Before leaving home I wrote by "snail mail” to him in Berkley, just outside of San Francisco and asked if I could “drop in” ? As it happened I “dropped in, tuned in and turned on”.
Living in San Francisco was like that in the Height of Hippie days.
The journey up there on the bus from LA was a very long but beautiful ride. California was on the right, the Pacific Ocean on the left.
After a brief stay in San Jose en route (do you know the way to San Jose, Burt Bacharach) the journey continued through magnificent coastal scenery including the vast expanse of vineyards where the majority of well-known Californian wines are produced.
I arrived late afternoon in San Francisco and stayed in a student hostel overnight then caught yet another Greyhound up to Berkeley.

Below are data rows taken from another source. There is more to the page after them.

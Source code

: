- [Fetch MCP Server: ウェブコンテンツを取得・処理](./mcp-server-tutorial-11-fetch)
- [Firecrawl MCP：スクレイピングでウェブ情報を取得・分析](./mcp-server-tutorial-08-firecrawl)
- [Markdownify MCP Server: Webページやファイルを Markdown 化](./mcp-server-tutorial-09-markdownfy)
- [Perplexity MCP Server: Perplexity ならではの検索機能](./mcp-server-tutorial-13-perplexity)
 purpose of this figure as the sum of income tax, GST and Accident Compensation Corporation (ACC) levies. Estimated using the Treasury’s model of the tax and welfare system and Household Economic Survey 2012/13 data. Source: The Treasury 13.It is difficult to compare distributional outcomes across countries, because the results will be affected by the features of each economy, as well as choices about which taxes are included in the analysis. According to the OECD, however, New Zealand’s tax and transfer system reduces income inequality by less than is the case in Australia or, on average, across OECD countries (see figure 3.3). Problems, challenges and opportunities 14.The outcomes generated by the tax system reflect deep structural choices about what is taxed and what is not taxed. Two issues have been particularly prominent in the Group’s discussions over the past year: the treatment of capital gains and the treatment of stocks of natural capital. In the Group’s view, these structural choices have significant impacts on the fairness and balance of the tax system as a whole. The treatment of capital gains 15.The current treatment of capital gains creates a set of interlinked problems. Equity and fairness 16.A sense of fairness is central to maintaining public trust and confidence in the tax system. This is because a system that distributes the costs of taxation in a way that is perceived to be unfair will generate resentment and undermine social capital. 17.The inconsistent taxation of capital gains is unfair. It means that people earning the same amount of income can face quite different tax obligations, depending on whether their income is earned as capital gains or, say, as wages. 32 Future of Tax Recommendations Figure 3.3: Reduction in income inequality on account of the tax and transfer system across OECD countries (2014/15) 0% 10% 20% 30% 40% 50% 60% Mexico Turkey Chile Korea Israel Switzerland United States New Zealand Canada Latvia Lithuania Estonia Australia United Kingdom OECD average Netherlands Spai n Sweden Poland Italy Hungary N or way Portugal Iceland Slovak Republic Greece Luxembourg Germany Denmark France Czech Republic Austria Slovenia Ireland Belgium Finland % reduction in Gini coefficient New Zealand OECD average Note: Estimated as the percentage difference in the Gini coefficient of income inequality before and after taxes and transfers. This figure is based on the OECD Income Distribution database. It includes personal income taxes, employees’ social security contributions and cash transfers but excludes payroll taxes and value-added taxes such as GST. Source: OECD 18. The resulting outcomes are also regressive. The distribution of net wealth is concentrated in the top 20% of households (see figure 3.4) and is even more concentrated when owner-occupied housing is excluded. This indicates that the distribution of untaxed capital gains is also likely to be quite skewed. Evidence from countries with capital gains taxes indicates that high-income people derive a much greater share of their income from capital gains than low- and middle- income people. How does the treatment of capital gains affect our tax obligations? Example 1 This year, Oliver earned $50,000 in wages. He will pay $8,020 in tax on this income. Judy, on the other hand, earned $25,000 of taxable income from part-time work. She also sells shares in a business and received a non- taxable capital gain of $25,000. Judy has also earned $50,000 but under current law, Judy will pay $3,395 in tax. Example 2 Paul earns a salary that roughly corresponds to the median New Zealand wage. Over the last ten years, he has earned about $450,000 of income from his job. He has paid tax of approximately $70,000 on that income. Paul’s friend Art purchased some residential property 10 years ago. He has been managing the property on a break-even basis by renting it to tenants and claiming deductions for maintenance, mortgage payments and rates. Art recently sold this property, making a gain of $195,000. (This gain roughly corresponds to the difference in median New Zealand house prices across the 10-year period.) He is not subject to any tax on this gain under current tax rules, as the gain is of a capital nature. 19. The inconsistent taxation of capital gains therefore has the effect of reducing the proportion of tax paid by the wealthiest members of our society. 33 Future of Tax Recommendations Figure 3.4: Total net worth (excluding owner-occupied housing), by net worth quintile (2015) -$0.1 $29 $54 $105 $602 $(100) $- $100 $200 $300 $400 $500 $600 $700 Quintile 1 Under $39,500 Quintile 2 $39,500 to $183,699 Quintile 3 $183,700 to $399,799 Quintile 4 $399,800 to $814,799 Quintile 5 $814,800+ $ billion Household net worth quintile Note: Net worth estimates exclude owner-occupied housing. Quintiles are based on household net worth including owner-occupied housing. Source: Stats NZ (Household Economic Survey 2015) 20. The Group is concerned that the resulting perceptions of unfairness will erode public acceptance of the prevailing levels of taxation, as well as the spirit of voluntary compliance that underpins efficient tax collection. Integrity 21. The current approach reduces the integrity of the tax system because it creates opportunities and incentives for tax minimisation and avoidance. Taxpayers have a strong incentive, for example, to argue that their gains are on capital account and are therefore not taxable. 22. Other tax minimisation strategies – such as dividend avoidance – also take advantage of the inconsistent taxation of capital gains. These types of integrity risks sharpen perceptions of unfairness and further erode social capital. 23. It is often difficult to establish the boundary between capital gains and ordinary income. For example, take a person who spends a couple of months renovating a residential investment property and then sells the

Berkeley (near to Oakland) is a University town better known for its student uprisings and riots in the late 60’s. Berkley was a very colourful and infamous place to be at that time.
I was staying at Mark’s student flat, a tiny space just a spitting distance from Telegraph Avenue.
Telegraph was the epicentre of the Hippie movement worldwide at that exact time.
Every front porch had hippies hanging out smoking weed, virtually topless hippie chicks with flowers in their hair, guitar strumming bearded guys in the drop out fashions of the day, Jimi Hendrix and The Grateful Dead blasting through from spinning vinyl decks and through wide-open windows onto bleached timber porches.
I think that I would be still there now if Mark B. hadn’t had to return back down south to his parent’s home, and I had little option but to bum around with no funds.
The hippies made open and welcoming hosts. I stayed with friends of friends and lived off a small share of guitar strumming dollars with two of Mark’s mates on the pavements on Telegraph.
Food prices in the tiny student cafes on Telegraph were a pittance which meant that I could live for buttons for a short while longer.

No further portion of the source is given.